Find every line in the records below that contains the word "offer", and copy each such line.
+++ Material for the task
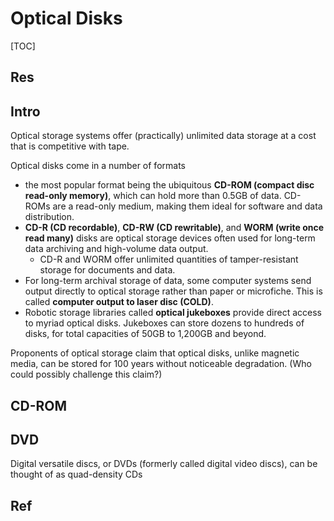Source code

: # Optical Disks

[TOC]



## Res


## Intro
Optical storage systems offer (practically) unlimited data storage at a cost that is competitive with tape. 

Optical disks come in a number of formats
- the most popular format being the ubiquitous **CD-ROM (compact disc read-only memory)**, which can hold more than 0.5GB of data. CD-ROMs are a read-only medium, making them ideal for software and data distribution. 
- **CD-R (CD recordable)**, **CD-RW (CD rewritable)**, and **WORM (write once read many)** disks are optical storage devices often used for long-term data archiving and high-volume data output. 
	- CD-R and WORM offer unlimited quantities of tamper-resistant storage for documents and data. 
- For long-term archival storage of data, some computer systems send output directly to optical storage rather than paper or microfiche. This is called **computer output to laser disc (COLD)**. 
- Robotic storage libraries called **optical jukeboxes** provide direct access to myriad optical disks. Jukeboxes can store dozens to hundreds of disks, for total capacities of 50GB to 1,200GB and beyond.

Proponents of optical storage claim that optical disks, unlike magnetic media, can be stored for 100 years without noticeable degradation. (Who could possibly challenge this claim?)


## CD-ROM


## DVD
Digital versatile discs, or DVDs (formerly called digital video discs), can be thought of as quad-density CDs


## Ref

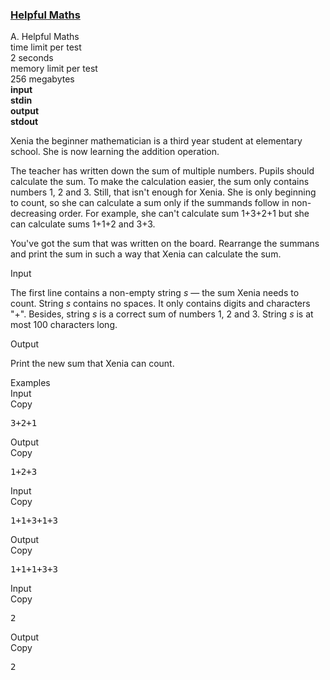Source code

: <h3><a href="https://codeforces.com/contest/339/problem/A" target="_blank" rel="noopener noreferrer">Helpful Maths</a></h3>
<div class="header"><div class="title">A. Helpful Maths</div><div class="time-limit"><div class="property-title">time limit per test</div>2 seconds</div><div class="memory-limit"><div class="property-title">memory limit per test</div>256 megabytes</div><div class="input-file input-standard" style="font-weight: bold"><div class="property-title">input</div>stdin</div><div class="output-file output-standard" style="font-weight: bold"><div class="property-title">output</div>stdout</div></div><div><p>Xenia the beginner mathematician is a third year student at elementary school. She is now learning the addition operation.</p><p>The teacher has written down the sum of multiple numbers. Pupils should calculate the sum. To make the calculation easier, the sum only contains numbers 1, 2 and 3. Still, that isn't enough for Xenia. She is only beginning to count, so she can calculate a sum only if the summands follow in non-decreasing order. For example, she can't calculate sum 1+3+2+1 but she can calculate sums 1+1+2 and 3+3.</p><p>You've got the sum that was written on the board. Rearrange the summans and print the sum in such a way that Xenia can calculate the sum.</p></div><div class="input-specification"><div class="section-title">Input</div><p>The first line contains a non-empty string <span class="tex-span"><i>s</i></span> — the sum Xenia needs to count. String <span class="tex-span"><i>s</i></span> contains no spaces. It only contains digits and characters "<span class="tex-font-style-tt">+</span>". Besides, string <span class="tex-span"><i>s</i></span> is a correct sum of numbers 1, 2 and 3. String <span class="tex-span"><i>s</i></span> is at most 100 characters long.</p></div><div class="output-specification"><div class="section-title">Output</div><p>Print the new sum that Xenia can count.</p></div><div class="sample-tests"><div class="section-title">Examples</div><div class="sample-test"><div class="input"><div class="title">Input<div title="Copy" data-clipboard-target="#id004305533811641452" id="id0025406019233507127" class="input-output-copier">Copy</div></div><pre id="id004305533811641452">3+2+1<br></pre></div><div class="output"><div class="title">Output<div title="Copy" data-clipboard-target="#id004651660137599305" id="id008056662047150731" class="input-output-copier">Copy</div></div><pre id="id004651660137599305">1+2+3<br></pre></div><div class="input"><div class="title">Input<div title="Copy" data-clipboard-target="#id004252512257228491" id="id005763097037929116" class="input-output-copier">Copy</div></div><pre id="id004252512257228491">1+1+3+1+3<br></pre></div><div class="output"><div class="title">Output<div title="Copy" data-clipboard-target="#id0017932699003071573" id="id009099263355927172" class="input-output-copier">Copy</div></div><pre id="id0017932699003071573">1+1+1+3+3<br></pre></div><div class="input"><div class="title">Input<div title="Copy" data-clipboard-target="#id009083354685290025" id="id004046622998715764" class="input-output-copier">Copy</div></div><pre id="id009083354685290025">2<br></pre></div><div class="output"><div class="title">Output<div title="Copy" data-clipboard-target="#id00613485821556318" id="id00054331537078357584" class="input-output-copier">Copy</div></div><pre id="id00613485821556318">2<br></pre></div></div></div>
++++++
+++ Material for the task
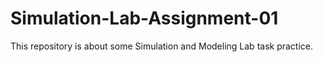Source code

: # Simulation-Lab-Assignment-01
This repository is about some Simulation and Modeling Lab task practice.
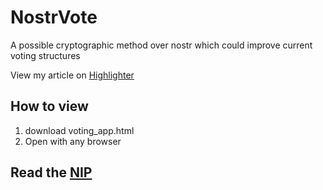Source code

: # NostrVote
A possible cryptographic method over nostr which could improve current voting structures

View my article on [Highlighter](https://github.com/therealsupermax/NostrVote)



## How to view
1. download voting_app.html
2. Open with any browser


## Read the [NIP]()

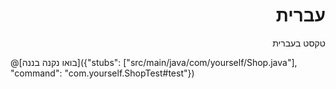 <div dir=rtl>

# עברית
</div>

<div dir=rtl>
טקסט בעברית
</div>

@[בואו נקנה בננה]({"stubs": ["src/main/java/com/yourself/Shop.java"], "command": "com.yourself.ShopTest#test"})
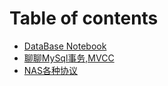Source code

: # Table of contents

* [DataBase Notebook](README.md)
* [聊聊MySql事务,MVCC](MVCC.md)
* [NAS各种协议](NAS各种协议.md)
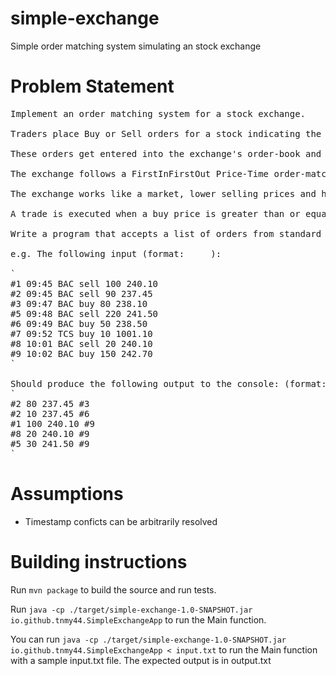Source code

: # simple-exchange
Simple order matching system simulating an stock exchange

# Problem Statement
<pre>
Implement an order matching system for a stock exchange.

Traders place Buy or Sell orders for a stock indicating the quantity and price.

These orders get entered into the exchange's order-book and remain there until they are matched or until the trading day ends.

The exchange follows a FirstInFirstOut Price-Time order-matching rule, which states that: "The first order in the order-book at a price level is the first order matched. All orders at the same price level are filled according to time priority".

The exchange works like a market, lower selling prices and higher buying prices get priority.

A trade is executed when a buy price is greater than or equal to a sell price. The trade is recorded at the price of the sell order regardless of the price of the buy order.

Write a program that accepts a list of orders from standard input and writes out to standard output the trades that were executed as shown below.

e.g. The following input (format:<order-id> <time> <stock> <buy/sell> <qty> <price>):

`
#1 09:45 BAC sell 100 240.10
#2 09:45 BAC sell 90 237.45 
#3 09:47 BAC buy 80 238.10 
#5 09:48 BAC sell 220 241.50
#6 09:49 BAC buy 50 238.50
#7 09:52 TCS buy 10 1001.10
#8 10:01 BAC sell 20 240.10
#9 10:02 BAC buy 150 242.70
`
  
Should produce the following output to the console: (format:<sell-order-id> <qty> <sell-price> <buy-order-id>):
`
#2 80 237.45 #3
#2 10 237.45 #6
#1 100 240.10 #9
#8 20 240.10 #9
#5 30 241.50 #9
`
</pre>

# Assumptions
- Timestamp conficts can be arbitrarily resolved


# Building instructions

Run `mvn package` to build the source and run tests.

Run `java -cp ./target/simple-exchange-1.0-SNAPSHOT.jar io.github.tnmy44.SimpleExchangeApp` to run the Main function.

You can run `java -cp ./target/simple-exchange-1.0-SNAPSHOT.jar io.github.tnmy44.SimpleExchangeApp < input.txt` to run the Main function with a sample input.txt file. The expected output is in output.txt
++++++
• _Answer_
Optical storage systems offer (practically) unlimited data storage at a cost that is competitive with tape. 
	- CD-R and WORM offer unlimited quantities of tamper-resistant storage for documents and data. 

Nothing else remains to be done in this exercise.